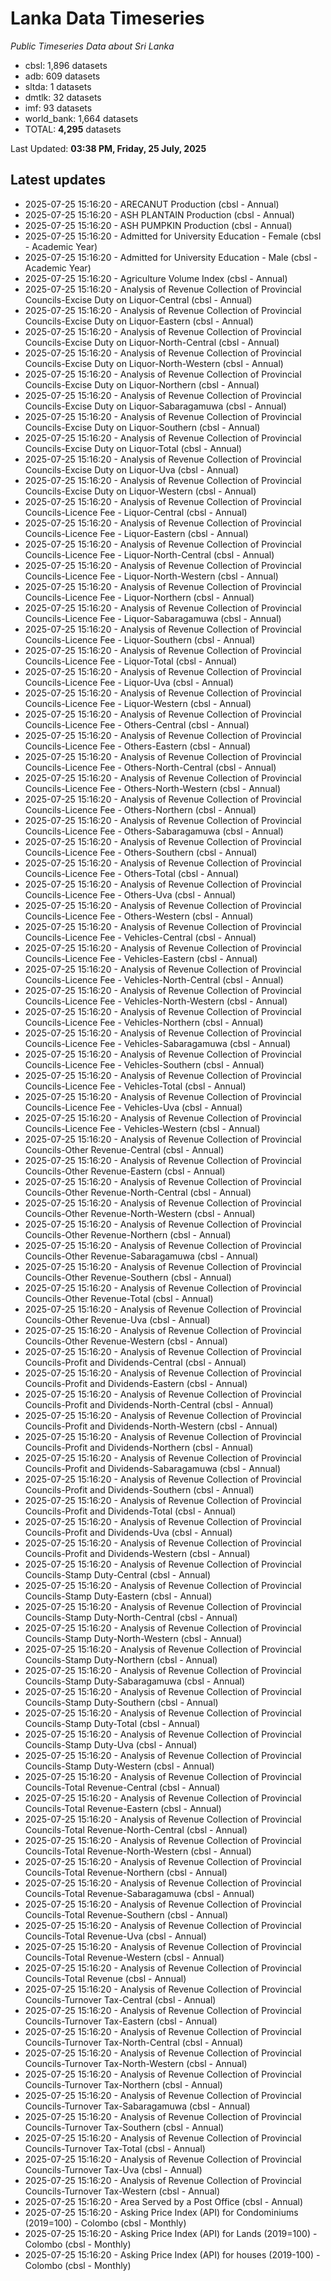 # Lanka Data Timeseries
*Public Timeseries Data about Sri Lanka*

* cbsl: 1,896 datasets
* adb: 609 datasets
* sltda: 1 datasets
* dmtlk: 32 datasets
* imf: 93 datasets
* world_bank: 1,664 datasets
* TOTAL: **4,295** datasets

Last Updated: **03:38 PM, Friday, 25 July, 2025**

## Latest updates

* 2025-07-25 15:16:20 - ARECANUT Production (cbsl - Annual)
* 2025-07-25 15:16:20 - ASH PLANTAIN Production (cbsl - Annual)
* 2025-07-25 15:16:20 - ASH PUMPKIN Production (cbsl - Annual)
* 2025-07-25 15:16:20 - Admitted for University Education - Female (cbsl - Academic Year)
* 2025-07-25 15:16:20 - Admitted for University Education - Male (cbsl - Academic Year)
* 2025-07-25 15:16:20 - Agriculture Volume Index (cbsl - Annual)
* 2025-07-25 15:16:20 - Analysis of Revenue Collection of Provincial Councils-Excise Duty on Liquor-Central (cbsl - Annual)
* 2025-07-25 15:16:20 - Analysis of Revenue Collection of Provincial Councils-Excise Duty on Liquor-Eastern (cbsl - Annual)
* 2025-07-25 15:16:20 - Analysis of Revenue Collection of Provincial Councils-Excise Duty on Liquor-North-Central (cbsl - Annual)
* 2025-07-25 15:16:20 - Analysis of Revenue Collection of Provincial Councils-Excise Duty on Liquor-North-Western (cbsl - Annual)
* 2025-07-25 15:16:20 - Analysis of Revenue Collection of Provincial Councils-Excise Duty on Liquor-Northern (cbsl - Annual)
* 2025-07-25 15:16:20 - Analysis of Revenue Collection of Provincial Councils-Excise Duty on Liquor-Sabaragamuwa (cbsl - Annual)
* 2025-07-25 15:16:20 - Analysis of Revenue Collection of Provincial Councils-Excise Duty on Liquor-Southern (cbsl - Annual)
* 2025-07-25 15:16:20 - Analysis of Revenue Collection of Provincial Councils-Excise Duty on Liquor-Total (cbsl - Annual)
* 2025-07-25 15:16:20 - Analysis of Revenue Collection of Provincial Councils-Excise Duty on Liquor-Uva (cbsl - Annual)
* 2025-07-25 15:16:20 - Analysis of Revenue Collection of Provincial Councils-Excise Duty on Liquor-Western (cbsl - Annual)
* 2025-07-25 15:16:20 - Analysis of Revenue Collection of Provincial Councils-Licence Fee - Liquor-Central (cbsl - Annual)
* 2025-07-25 15:16:20 - Analysis of Revenue Collection of Provincial Councils-Licence Fee - Liquor-Eastern (cbsl - Annual)
* 2025-07-25 15:16:20 - Analysis of Revenue Collection of Provincial Councils-Licence Fee - Liquor-North-Central (cbsl - Annual)
* 2025-07-25 15:16:20 - Analysis of Revenue Collection of Provincial Councils-Licence Fee - Liquor-North-Western (cbsl - Annual)
* 2025-07-25 15:16:20 - Analysis of Revenue Collection of Provincial Councils-Licence Fee - Liquor-Northern (cbsl - Annual)
* 2025-07-25 15:16:20 - Analysis of Revenue Collection of Provincial Councils-Licence Fee - Liquor-Sabaragamuwa (cbsl - Annual)
* 2025-07-25 15:16:20 - Analysis of Revenue Collection of Provincial Councils-Licence Fee - Liquor-Southern (cbsl - Annual)
* 2025-07-25 15:16:20 - Analysis of Revenue Collection of Provincial Councils-Licence Fee - Liquor-Total (cbsl - Annual)
* 2025-07-25 15:16:20 - Analysis of Revenue Collection of Provincial Councils-Licence Fee - Liquor-Uva (cbsl - Annual)
* 2025-07-25 15:16:20 - Analysis of Revenue Collection of Provincial Councils-Licence Fee - Liquor-Western (cbsl - Annual)
* 2025-07-25 15:16:20 - Analysis of Revenue Collection of Provincial Councils-Licence Fee - Others-Central (cbsl - Annual)
* 2025-07-25 15:16:20 - Analysis of Revenue Collection of Provincial Councils-Licence Fee - Others-Eastern (cbsl - Annual)
* 2025-07-25 15:16:20 - Analysis of Revenue Collection of Provincial Councils-Licence Fee - Others-North-Central (cbsl - Annual)
* 2025-07-25 15:16:20 - Analysis of Revenue Collection of Provincial Councils-Licence Fee - Others-North-Western (cbsl - Annual)
* 2025-07-25 15:16:20 - Analysis of Revenue Collection of Provincial Councils-Licence Fee - Others-Northern (cbsl - Annual)
* 2025-07-25 15:16:20 - Analysis of Revenue Collection of Provincial Councils-Licence Fee - Others-Sabaragamuwa (cbsl - Annual)
* 2025-07-25 15:16:20 - Analysis of Revenue Collection of Provincial Councils-Licence Fee - Others-Southern (cbsl - Annual)
* 2025-07-25 15:16:20 - Analysis of Revenue Collection of Provincial Councils-Licence Fee - Others-Total (cbsl - Annual)
* 2025-07-25 15:16:20 - Analysis of Revenue Collection of Provincial Councils-Licence Fee - Others-Uva (cbsl - Annual)
* 2025-07-25 15:16:20 - Analysis of Revenue Collection of Provincial Councils-Licence Fee - Others-Western (cbsl - Annual)
* 2025-07-25 15:16:20 - Analysis of Revenue Collection of Provincial Councils-Licence Fee - Vehicles-Central (cbsl - Annual)
* 2025-07-25 15:16:20 - Analysis of Revenue Collection of Provincial Councils-Licence Fee - Vehicles-Eastern (cbsl - Annual)
* 2025-07-25 15:16:20 - Analysis of Revenue Collection of Provincial Councils-Licence Fee - Vehicles-North-Central (cbsl - Annual)
* 2025-07-25 15:16:20 - Analysis of Revenue Collection of Provincial Councils-Licence Fee - Vehicles-North-Western (cbsl - Annual)
* 2025-07-25 15:16:20 - Analysis of Revenue Collection of Provincial Councils-Licence Fee - Vehicles-Northern (cbsl - Annual)
* 2025-07-25 15:16:20 - Analysis of Revenue Collection of Provincial Councils-Licence Fee - Vehicles-Sabaragamuwa (cbsl - Annual)
* 2025-07-25 15:16:20 - Analysis of Revenue Collection of Provincial Councils-Licence Fee - Vehicles-Southern (cbsl - Annual)
* 2025-07-25 15:16:20 - Analysis of Revenue Collection of Provincial Councils-Licence Fee - Vehicles-Total (cbsl - Annual)
* 2025-07-25 15:16:20 - Analysis of Revenue Collection of Provincial Councils-Licence Fee - Vehicles-Uva (cbsl - Annual)
* 2025-07-25 15:16:20 - Analysis of Revenue Collection of Provincial Councils-Licence Fee - Vehicles-Western (cbsl - Annual)
* 2025-07-25 15:16:20 - Analysis of Revenue Collection of Provincial Councils-Other Revenue-Central (cbsl - Annual)
* 2025-07-25 15:16:20 - Analysis of Revenue Collection of Provincial Councils-Other Revenue-Eastern (cbsl - Annual)
* 2025-07-25 15:16:20 - Analysis of Revenue Collection of Provincial Councils-Other Revenue-North-Central (cbsl - Annual)
* 2025-07-25 15:16:20 - Analysis of Revenue Collection of Provincial Councils-Other Revenue-North-Western (cbsl - Annual)
* 2025-07-25 15:16:20 - Analysis of Revenue Collection of Provincial Councils-Other Revenue-Northern (cbsl - Annual)
* 2025-07-25 15:16:20 - Analysis of Revenue Collection of Provincial Councils-Other Revenue-Sabaragamuwa (cbsl - Annual)
* 2025-07-25 15:16:20 - Analysis of Revenue Collection of Provincial Councils-Other Revenue-Southern (cbsl - Annual)
* 2025-07-25 15:16:20 - Analysis of Revenue Collection of Provincial Councils-Other Revenue-Total (cbsl - Annual)
* 2025-07-25 15:16:20 - Analysis of Revenue Collection of Provincial Councils-Other Revenue-Uva (cbsl - Annual)
* 2025-07-25 15:16:20 - Analysis of Revenue Collection of Provincial Councils-Other Revenue-Western (cbsl - Annual)
* 2025-07-25 15:16:20 - Analysis of Revenue Collection of Provincial Councils-Profit and Dividends-Central (cbsl - Annual)
* 2025-07-25 15:16:20 - Analysis of Revenue Collection of Provincial Councils-Profit and Dividends-Eastern (cbsl - Annual)
* 2025-07-25 15:16:20 - Analysis of Revenue Collection of Provincial Councils-Profit and Dividends-North-Central (cbsl - Annual)
* 2025-07-25 15:16:20 - Analysis of Revenue Collection of Provincial Councils-Profit and Dividends-North-Western (cbsl - Annual)
* 2025-07-25 15:16:20 - Analysis of Revenue Collection of Provincial Councils-Profit and Dividends-Northern (cbsl - Annual)
* 2025-07-25 15:16:20 - Analysis of Revenue Collection of Provincial Councils-Profit and Dividends-Sabaragamuwa (cbsl - Annual)
* 2025-07-25 15:16:20 - Analysis of Revenue Collection of Provincial Councils-Profit and Dividends-Southern (cbsl - Annual)
* 2025-07-25 15:16:20 - Analysis of Revenue Collection of Provincial Councils-Profit and Dividends-Total (cbsl - Annual)
* 2025-07-25 15:16:20 - Analysis of Revenue Collection of Provincial Councils-Profit and Dividends-Uva (cbsl - Annual)
* 2025-07-25 15:16:20 - Analysis of Revenue Collection of Provincial Councils-Profit and Dividends-Western (cbsl - Annual)
* 2025-07-25 15:16:20 - Analysis of Revenue Collection of Provincial Councils-Stamp Duty-Central (cbsl - Annual)
* 2025-07-25 15:16:20 - Analysis of Revenue Collection of Provincial Councils-Stamp Duty-Eastern (cbsl - Annual)
* 2025-07-25 15:16:20 - Analysis of Revenue Collection of Provincial Councils-Stamp Duty-North-Central (cbsl - Annual)
* 2025-07-25 15:16:20 - Analysis of Revenue Collection of Provincial Councils-Stamp Duty-North-Western (cbsl - Annual)
* 2025-07-25 15:16:20 - Analysis of Revenue Collection of Provincial Councils-Stamp Duty-Northern (cbsl - Annual)
* 2025-07-25 15:16:20 - Analysis of Revenue Collection of Provincial Councils-Stamp Duty-Sabaragamuwa (cbsl - Annual)
* 2025-07-25 15:16:20 - Analysis of Revenue Collection of Provincial Councils-Stamp Duty-Southern (cbsl - Annual)
* 2025-07-25 15:16:20 - Analysis of Revenue Collection of Provincial Councils-Stamp Duty-Total (cbsl - Annual)
* 2025-07-25 15:16:20 - Analysis of Revenue Collection of Provincial Councils-Stamp Duty-Uva (cbsl - Annual)
* 2025-07-25 15:16:20 - Analysis of Revenue Collection of Provincial Councils-Stamp Duty-Western (cbsl - Annual)
* 2025-07-25 15:16:20 - Analysis of Revenue Collection of Provincial Councils-Total Revenue-Central (cbsl - Annual)
* 2025-07-25 15:16:20 - Analysis of Revenue Collection of Provincial Councils-Total Revenue-Eastern (cbsl - Annual)
* 2025-07-25 15:16:20 - Analysis of Revenue Collection of Provincial Councils-Total Revenue-North-Central (cbsl - Annual)
* 2025-07-25 15:16:20 - Analysis of Revenue Collection of Provincial Councils-Total Revenue-North-Western (cbsl - Annual)
* 2025-07-25 15:16:20 - Analysis of Revenue Collection of Provincial Councils-Total Revenue-Northern (cbsl - Annual)
* 2025-07-25 15:16:20 - Analysis of Revenue Collection of Provincial Councils-Total Revenue-Sabaragamuwa (cbsl - Annual)
* 2025-07-25 15:16:20 - Analysis of Revenue Collection of Provincial Councils-Total Revenue-Southern (cbsl - Annual)
* 2025-07-25 15:16:20 - Analysis of Revenue Collection of Provincial Councils-Total Revenue-Uva (cbsl - Annual)
* 2025-07-25 15:16:20 - Analysis of Revenue Collection of Provincial Councils-Total Revenue-Western (cbsl - Annual)
* 2025-07-25 15:16:20 - Analysis of Revenue Collection of Provincial Councils-Total Revenue (cbsl - Annual)
* 2025-07-25 15:16:20 - Analysis of Revenue Collection of Provincial Councils-Turnover Tax-Central (cbsl - Annual)
* 2025-07-25 15:16:20 - Analysis of Revenue Collection of Provincial Councils-Turnover Tax-Eastern (cbsl - Annual)
* 2025-07-25 15:16:20 - Analysis of Revenue Collection of Provincial Councils-Turnover Tax-North-Central (cbsl - Annual)
* 2025-07-25 15:16:20 - Analysis of Revenue Collection of Provincial Councils-Turnover Tax-North-Western (cbsl - Annual)
* 2025-07-25 15:16:20 - Analysis of Revenue Collection of Provincial Councils-Turnover Tax-Northern (cbsl - Annual)
* 2025-07-25 15:16:20 - Analysis of Revenue Collection of Provincial Councils-Turnover Tax-Sabaragamuwa (cbsl - Annual)
* 2025-07-25 15:16:20 - Analysis of Revenue Collection of Provincial Councils-Turnover Tax-Southern (cbsl - Annual)
* 2025-07-25 15:16:20 - Analysis of Revenue Collection of Provincial Councils-Turnover Tax-Total (cbsl - Annual)
* 2025-07-25 15:16:20 - Analysis of Revenue Collection of Provincial Councils-Turnover Tax-Uva (cbsl - Annual)
* 2025-07-25 15:16:20 - Analysis of Revenue Collection of Provincial Councils-Turnover Tax-Western (cbsl - Annual)
* 2025-07-25 15:16:20 - Area Served by a Post Office (cbsl - Annual)
* 2025-07-25 15:16:20 - Asking Price Index (API) for Condominiums (2019=100) - Colombo (cbsl - Monthly)
* 2025-07-25 15:16:20 - Asking Price Index (API) for Lands (2019=100) - Colombo (cbsl - Monthly)
* 2025-07-25 15:16:20 - Asking Price Index (API) for houses (2019-100) - Colombo (cbsl - Monthly)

#### WORK ORDER
Output exactly the lines from the first line of the records through the line containing "on Liquor-Uva (cbsl - Annual)". Leave out every picture.

#### SOLUTION TO THIS EXERCISE
 # Lanka Data Timeseries
*Public Timeseries Data about Sri Lanka*

* cbsl: 1,896 datasets
* adb: 609 datasets
* sltda: 1 datasets
* dmtlk: 32 datasets
* imf: 93 datasets
* world_bank: 1,664 datasets
* TOTAL: **4,295** datasets

Last Updated: **03:38 PM, Friday, 25 July, 2025**

## Latest updates

* 2025-07-25 15:16:20 - ARECANUT Production (cbsl - Annual)
* 2025-07-25 15:16:20 - ASH PLANTAIN Production (cbsl - Annual)
* 2025-07-25 15:16:20 - ASH PUMPKIN Production (cbsl - Annual)
* 2025-07-25 15:16:20 - Admitted for University Education - Female (cbsl - Academic Year)
* 2025-07-25 15:16:20 - Admitted for University Education - Male (cbsl - Academic Year)
* 2025-07-25 15:16:20 - Agriculture Volume Index (cbsl - Annual)
* 2025-07-25 15:16:20 - Analysis of Revenue Collection of Provincial Councils-Excise Duty on Liquor-Central (cbsl - Annual)
* 2025-07-25 15:16:20 - Analysis of Revenue Collection of Provincial Councils-Excise Duty on Liquor-Eastern (cbsl - Annual)
* 2025-07-25 15:16:20 - Analysis of Revenue Collection of Provincial Councils-Excise Duty on Liquor-North-Central (cbsl - Annual)
* 2025-07-25 15:16:20 - Analysis of Revenue Collection of Provincial Councils-Excise Duty on Liquor-North-Western (cbsl - Annual)
* 2025-07-25 15:16:20 - Analysis of Revenue Collection of Provincial Councils-Excise Duty on Liquor-Northern (cbsl - Annual)
* 2025-07-25 15:16:20 - Analysis of Revenue Collection of Provincial Councils-Excise Duty on Liquor-Sabaragamuwa (cbsl - Annual)
* 2025-07-25 15:16:20 - Analysis of Revenue Collection of Provincial Councils-Excise Duty on Liquor-Southern (cbsl - Annual)
* 2025-07-25 15:16:20 - Analysis of Revenue Collection of Provincial Councils-Excise Duty on Liquor-Total (cbsl - Annual)
* 2025-07-25 15:16:20 - Analysis of Revenue Collection of Provincial Councils-Excise Duty on Liquor-Uva (cbsl - Annual)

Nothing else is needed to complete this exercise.